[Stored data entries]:
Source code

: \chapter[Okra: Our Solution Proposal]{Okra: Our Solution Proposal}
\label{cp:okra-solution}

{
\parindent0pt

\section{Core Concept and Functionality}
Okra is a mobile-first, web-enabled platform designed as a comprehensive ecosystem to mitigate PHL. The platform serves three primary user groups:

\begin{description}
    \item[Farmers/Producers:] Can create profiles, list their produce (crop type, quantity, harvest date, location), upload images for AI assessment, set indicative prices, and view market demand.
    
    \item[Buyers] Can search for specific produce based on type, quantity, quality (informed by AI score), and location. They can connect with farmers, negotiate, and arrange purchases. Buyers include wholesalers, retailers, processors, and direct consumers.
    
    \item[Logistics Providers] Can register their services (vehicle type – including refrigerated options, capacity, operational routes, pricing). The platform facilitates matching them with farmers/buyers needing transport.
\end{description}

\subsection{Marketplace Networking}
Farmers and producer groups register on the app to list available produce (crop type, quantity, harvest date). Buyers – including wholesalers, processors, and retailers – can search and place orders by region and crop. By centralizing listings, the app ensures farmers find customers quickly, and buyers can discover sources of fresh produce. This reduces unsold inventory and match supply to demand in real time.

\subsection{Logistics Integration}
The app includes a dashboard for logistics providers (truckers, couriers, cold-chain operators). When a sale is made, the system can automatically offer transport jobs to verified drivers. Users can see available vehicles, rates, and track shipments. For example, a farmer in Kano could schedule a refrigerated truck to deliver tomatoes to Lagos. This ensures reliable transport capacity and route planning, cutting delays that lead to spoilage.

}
...
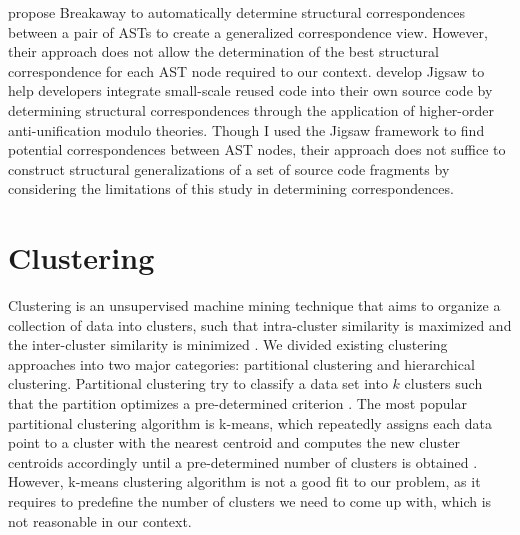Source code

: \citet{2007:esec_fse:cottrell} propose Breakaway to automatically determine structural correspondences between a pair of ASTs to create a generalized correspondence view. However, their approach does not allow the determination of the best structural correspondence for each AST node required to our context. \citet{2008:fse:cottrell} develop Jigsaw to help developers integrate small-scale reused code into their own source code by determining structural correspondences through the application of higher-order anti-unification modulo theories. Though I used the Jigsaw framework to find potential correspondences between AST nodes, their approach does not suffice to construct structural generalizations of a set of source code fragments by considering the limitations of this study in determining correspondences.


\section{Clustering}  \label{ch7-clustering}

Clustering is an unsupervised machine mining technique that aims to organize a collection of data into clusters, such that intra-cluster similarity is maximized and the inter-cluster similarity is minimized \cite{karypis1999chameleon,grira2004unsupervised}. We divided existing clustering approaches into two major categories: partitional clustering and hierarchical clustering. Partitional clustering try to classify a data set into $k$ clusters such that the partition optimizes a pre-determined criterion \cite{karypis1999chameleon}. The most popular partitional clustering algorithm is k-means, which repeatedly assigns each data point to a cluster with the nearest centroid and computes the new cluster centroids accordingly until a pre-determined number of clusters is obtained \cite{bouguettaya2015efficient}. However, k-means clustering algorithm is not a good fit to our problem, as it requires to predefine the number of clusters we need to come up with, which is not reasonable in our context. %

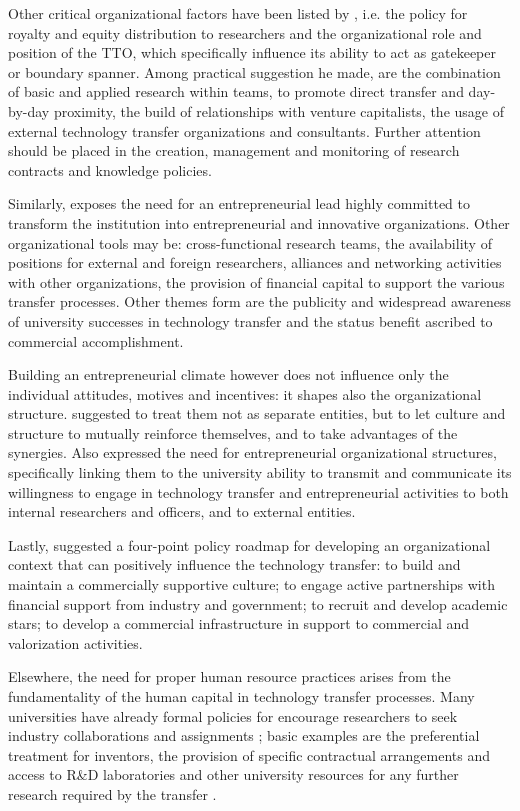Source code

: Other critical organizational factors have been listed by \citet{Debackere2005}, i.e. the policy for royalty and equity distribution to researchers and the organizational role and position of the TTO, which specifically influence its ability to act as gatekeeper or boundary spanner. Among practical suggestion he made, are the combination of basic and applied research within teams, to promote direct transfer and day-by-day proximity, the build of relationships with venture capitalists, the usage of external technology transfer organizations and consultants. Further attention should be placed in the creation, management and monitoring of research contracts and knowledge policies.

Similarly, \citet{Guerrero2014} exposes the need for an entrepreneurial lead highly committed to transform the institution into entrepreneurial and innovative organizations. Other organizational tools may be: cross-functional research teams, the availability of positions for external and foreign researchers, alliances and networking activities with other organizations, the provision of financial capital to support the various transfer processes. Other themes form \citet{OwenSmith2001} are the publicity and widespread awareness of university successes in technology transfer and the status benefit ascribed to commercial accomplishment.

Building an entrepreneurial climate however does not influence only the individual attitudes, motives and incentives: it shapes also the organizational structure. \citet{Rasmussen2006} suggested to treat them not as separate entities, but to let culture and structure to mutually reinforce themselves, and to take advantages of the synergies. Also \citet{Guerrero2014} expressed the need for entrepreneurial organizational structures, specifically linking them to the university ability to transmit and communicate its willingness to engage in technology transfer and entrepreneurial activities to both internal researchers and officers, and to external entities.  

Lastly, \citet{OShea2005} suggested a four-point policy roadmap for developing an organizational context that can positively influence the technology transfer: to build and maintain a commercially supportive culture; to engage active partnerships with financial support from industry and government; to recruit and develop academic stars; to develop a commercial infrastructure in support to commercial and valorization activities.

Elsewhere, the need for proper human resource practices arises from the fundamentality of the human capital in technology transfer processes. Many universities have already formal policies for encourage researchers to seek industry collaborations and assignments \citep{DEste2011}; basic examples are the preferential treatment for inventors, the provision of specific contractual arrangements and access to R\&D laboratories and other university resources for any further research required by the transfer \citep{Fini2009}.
...
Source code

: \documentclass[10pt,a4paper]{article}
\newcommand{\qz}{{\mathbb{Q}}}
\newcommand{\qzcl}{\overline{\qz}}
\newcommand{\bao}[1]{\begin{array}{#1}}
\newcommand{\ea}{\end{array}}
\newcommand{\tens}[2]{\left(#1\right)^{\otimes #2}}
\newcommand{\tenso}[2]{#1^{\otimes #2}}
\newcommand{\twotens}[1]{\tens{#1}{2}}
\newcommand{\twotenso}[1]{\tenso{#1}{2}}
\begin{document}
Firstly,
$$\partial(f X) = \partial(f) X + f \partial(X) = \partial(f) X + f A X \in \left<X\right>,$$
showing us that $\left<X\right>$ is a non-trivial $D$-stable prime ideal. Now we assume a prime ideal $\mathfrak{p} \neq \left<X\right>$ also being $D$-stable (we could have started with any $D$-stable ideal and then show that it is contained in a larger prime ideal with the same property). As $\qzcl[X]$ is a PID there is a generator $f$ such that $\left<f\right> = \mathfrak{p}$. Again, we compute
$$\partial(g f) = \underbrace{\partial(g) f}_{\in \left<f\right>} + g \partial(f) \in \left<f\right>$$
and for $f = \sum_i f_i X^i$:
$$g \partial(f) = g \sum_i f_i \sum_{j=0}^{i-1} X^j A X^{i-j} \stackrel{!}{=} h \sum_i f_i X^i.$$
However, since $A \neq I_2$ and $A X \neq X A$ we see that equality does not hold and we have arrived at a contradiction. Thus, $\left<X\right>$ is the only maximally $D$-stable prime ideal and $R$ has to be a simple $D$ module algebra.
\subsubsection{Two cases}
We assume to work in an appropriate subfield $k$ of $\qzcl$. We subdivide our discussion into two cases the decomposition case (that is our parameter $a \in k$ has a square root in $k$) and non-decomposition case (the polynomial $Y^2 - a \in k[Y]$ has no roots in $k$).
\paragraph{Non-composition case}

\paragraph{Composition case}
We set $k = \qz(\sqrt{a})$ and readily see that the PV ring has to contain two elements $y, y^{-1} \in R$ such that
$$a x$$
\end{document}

[Exercise goal]: Show every line in the entries above that contains the string "platform".

[Result for this task]:
Okra is a mobile-first, web-enabled platform designed as a comprehensive ecosystem to mitigate PHL. The platform serves three primary user groups:
    \item[Logistics Providers] Can register their services (vehicle type – including refrigerated options, capacity, operational routes, pricing). The platform facilitates matching them with farmers/buyers needing transport.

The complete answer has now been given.